● Activity: Transcribe each entry exactly, without pictures.

● Collected data:
◇ ◇ ◇ ◇

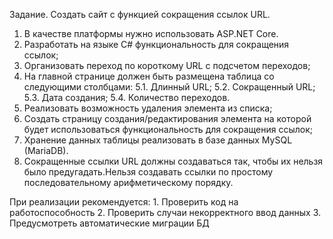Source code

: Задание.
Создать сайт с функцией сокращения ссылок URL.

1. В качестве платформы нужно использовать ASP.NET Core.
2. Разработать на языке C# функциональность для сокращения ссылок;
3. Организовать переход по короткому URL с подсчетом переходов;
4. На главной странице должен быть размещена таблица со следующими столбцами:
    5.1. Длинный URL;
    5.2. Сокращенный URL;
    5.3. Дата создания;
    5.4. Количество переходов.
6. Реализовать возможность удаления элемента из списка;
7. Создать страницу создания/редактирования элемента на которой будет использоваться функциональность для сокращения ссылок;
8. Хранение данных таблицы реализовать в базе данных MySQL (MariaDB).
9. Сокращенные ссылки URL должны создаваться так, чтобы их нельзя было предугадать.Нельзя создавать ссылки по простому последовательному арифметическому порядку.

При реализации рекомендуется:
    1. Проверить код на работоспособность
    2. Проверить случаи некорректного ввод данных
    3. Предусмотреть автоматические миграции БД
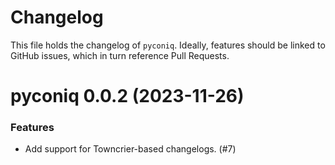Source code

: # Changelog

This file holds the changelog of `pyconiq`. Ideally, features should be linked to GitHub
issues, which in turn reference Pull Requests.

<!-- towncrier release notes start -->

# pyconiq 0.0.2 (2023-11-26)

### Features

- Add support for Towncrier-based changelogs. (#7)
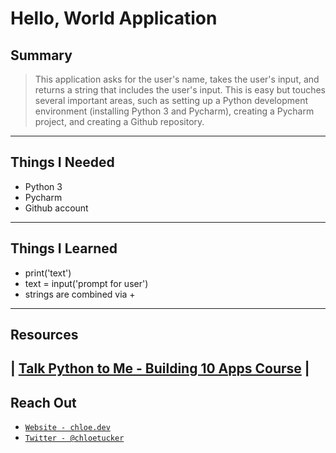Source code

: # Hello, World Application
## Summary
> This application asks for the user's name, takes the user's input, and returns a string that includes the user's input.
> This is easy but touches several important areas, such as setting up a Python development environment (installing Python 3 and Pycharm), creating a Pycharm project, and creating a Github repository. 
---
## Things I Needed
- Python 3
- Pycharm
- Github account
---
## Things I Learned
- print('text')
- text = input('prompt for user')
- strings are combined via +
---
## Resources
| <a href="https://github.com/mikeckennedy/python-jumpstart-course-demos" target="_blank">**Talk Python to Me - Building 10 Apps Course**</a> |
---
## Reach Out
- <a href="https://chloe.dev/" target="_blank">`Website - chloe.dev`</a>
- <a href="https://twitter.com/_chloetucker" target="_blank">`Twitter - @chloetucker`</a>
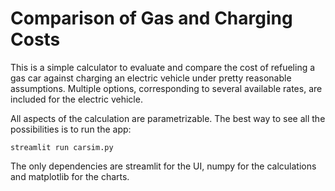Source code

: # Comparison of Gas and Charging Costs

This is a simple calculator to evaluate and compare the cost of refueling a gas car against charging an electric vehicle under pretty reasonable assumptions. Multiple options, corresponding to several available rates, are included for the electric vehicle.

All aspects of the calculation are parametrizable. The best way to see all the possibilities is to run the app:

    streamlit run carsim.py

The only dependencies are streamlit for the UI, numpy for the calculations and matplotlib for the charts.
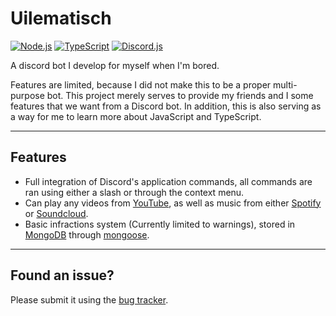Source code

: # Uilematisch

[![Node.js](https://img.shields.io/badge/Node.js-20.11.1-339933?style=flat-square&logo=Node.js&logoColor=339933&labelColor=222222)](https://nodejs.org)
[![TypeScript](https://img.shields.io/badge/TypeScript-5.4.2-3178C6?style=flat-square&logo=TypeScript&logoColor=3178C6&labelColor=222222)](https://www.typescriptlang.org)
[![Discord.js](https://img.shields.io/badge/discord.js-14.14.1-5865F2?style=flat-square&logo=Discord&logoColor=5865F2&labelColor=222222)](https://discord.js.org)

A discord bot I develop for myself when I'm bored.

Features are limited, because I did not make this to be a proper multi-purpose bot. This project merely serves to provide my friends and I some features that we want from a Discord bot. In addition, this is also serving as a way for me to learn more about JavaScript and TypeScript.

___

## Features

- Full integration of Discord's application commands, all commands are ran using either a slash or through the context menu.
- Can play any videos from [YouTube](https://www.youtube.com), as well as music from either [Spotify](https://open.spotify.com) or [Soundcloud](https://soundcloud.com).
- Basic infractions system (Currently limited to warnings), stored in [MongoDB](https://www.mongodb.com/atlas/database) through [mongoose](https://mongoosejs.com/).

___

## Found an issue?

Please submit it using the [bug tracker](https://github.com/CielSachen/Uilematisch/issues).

◇ ◇ ◇ ◇

● Problem solution:
Source code

: Задание.
Создать сайт с функцией сокращения ссылок URL.

1. В качестве платформы нужно использовать ASP.NET Core.
2. Разработать на языке C# функциональность для сокращения ссылок;
3. Организовать переход по короткому URL с подсчетом переходов;
4. На главной странице должен быть размещена таблица со следующими столбцами:
    5.1. Длинный URL;
    5.2. Сокращенный URL;
    5.3. Дата создания;
    5.4. Количество переходов.
6. Реализовать возможность удаления элемента из списка;
7. Создать страницу создания/редактирования элемента на которой будет использоваться функциональность для сокращения ссылок;
8. Хранение данных таблицы реализовать в базе данных MySQL (MariaDB).
9. Сокращенные ссылки URL должны создаваться так, чтобы их нельзя было предугадать.Нельзя создавать ссылки по простому последовательному арифметическому порядку.

При реализации рекомендуется:
    1. Проверить код на работоспособность
    2. Проверить случаи некорректного ввод данных
    3. Предусмотреть автоматические миграции БД
Source code

: # Changelog

This file holds the changelog of `pyconiq`. Ideally, features should be linked to GitHub
issues, which in turn reference Pull Requests.

<!-- towncrier release notes start -->

# pyconiq 0.0.2 (2023-11-26)

### Features

- Add support for Towncrier-based changelogs. (#7)
Source code

: # Hello, World Application
## Summary
> This application asks for the user's name, takes the user's input, and returns a string that includes the user's input.
> This is easy but touches several important areas, such as setting up a Python development environment (installing Python 3 and Pycharm), creating a Pycharm project, and creating a Github repository. 
---
## Things I Needed
- Python 3
- Pycharm
- Github account
---
## Things I Learned
- print('text')
- text = input('prompt for user')
- strings are combined via +
---
## Resources
| <a href="https://github.com/mikeckennedy/python-jumpstart-course-demos" target="_blank">**Talk Python to Me - Building 10 Apps Course**</a> |
---
## Reach Out
- <a href="https://chloe.dev/" target="_blank">`Website - chloe.dev`</a>
- <a href="https://twitter.com/_chloetucker" target="_blank">`Twitter - @chloetucker`</a>
Source code

: # Comparison of Gas and Charging Costs

This is a simple calculator to evaluate and compare the cost of refueling a gas car against charging an electric vehicle under pretty reasonable assumptions. Multiple options, corresponding to several available rates, are included for the electric vehicle.

All aspects of the calculation are parametrizable. The best way to see all the possibilities is to run the app:

    streamlit run carsim.py

The only dependencies are streamlit for the UI, numpy for the calculations and matplotlib for the charts.
Source code

: # Uilematisch

[![Node.js](https://img.shields.io/badge/Node.js-20.11.1-339933?style=flat-square&logo=Node.js&logoColor=339933&labelColor=222222)](https://nodejs.org)
[![TypeScript](https://img.shields.io/badge/TypeScript-5.4.2-3178C6?style=flat-square&logo=TypeScript&logoColor=3178C6&labelColor=222222)](https://www.typescriptlang.org)
[![Discord.js](https://img.shields.io/badge/discord.js-14.14.1-5865F2?style=flat-square&logo=Discord&logoColor=5865F2&labelColor=222222)](https://discord.js.org)

A discord bot I develop for myself when I'm bored.

Features are limited, because I did not make this to be a proper multi-purpose bot. This project merely serves to provide my friends and I some features that we want from a Discord bot. In addition, this is also serving as a way for me to learn more about JavaScript and TypeScript.

___

## Features

- Full integration of Discord's application commands, all commands are ran using either a slash or through the context menu.
- Can play any videos from [YouTube](https://www.youtube.com), as well as music from either [Spotify](https://open.spotify.com) or [Soundcloud](https://soundcloud.com).
- Basic infractions system (Currently limited to warnings), stored in [MongoDB](https://www.mongodb.com/atlas/database) through [mongoose](https://mongoosejs.com/).

___

## Found an issue?

Please submit it using the [bug tracker](https://github.com/CielSachen/Uilematisch/issues).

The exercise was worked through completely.